Though it’s often acknowledged that we’re living through a particularly rich period for television as an art form, the fact that TV criticism is also having a huge moment is perhaps less frequently discussed.
It’s not just that our TV critics are “good,” though they are; what sets the current generation of critics apart from previous ones is the way in which they’re radically transforming the popular conception of what a TV show is supposed to be.
The major revolution here has been the way critics have brought social issues to the forefront of critical discussion. Though craftsmanship, acting, drama, storytelling are all still important to the critical discourse, “representation”—most often with regard to race and gender, specifically—has been put forth as one of the criteria we should scrutinize most diligently when considering a TV show. Are women and characters of color represented? If so, how? Are they allowed complexity, voice, and agency? Put generally, are our narrative cultural products reaffirming stereotypes, or subverting them? In the context of America’s politically troubled pop cultural history, to even ask these questions is a tremendous advance.
Yet the social approach to criticism has begun to transcend even these significant gains. As of very recently, it appears that social obligation, rather than one consideration among many, is actually becoming, in some respects, TV’s central concern—at least in the eyes of some of its most prominent critics.
Consider this week’s remarkable piece from Maureen Ryan (one of our foremost TV critics, to be sure), nominally about the new FX show Tyrant, but more fundamentally about the way writers and directors have historically tended to depict sexual assault and its victims—namely: very, very badly.
Ryan argues that there are two central problems with TV rape. Let’s call the first “the artistic problem.” Ryan writes that rape has become a cheap, pre-fabricated device for painting “a gloss of darkness” onto a character, or to conveniently “add complexity” to a storyline without doing real work. More often than not, it is deployed thoughtlessly and sloppily: Ryan calls rape-as-complicator “the laziest kind of shorthand.”

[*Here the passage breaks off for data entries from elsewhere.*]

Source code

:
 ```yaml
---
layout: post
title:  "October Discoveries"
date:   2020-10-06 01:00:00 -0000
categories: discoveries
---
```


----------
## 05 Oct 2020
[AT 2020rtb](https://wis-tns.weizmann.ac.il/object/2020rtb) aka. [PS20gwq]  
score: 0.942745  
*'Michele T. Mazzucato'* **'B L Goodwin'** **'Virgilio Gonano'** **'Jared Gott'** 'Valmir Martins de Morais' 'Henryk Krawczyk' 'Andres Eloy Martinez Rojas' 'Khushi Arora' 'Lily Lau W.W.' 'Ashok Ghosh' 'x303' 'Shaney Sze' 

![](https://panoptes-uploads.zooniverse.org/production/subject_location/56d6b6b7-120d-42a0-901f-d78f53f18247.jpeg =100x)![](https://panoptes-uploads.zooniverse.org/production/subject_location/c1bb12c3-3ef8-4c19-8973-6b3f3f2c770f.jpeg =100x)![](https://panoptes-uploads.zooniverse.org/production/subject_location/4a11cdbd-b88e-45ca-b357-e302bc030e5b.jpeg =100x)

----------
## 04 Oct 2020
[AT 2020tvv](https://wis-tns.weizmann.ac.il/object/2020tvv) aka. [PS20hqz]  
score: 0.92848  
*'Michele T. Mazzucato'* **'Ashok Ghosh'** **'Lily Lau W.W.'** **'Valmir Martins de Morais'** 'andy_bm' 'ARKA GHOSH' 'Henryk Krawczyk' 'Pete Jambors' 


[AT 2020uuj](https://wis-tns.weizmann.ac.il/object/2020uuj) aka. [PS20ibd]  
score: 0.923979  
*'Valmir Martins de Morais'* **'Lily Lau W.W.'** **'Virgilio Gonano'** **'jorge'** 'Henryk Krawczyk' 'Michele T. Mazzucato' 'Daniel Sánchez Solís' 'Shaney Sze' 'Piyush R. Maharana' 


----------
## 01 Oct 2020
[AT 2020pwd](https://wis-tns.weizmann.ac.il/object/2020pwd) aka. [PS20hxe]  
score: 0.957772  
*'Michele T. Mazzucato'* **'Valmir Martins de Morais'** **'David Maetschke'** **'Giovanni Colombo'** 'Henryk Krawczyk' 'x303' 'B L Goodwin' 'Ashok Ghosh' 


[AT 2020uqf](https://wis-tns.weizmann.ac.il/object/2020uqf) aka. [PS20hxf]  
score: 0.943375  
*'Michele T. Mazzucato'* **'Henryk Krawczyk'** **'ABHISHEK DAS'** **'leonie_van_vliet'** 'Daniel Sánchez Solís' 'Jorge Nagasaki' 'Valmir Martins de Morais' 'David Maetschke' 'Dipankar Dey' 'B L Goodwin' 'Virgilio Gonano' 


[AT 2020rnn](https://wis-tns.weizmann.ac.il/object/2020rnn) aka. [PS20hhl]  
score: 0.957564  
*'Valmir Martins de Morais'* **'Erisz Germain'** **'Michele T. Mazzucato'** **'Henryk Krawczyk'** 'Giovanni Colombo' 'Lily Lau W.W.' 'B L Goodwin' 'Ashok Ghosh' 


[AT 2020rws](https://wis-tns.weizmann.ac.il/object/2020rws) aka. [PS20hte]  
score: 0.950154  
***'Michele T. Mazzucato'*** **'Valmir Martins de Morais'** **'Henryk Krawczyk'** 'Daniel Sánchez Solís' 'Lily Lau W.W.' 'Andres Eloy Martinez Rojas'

Then there’s the second problem, which I’ll call “the social problem:” that the (usually female) victims of rape on TV rarely get any additional screen time or character development beyond their moment of violation. In the context of the rape scenes in Tyrant (but also ostensibly applying to many shows and films), Ryan writes that “we don’t know the woman’s name, or if we do know her name, we don’t know much about her. The women in these scenes are devices—they are there to create an atmosphere of danger or to move the plot along.”
Though rape-as-cliche is obviously rampant today, and irritating for artistic and storytelling reasons, it was Ryan’s discussion of the second, social problem that really gripped me—both because of her specific argument, but also because of the broader implications for TV it assumes, but leaves unsaid.
The best way into this issue might be through the extraordinary injunction Ryan issues to television towards the end of the piece:
If a show is going to depict a sexual assault—which is any show’s right—it should follow through on the ramifications of that experience for the survivor, male or female. If a drama is not interested in the person who was attacked, that show needs to find other ways to amp up the complexity or the “danger” factor.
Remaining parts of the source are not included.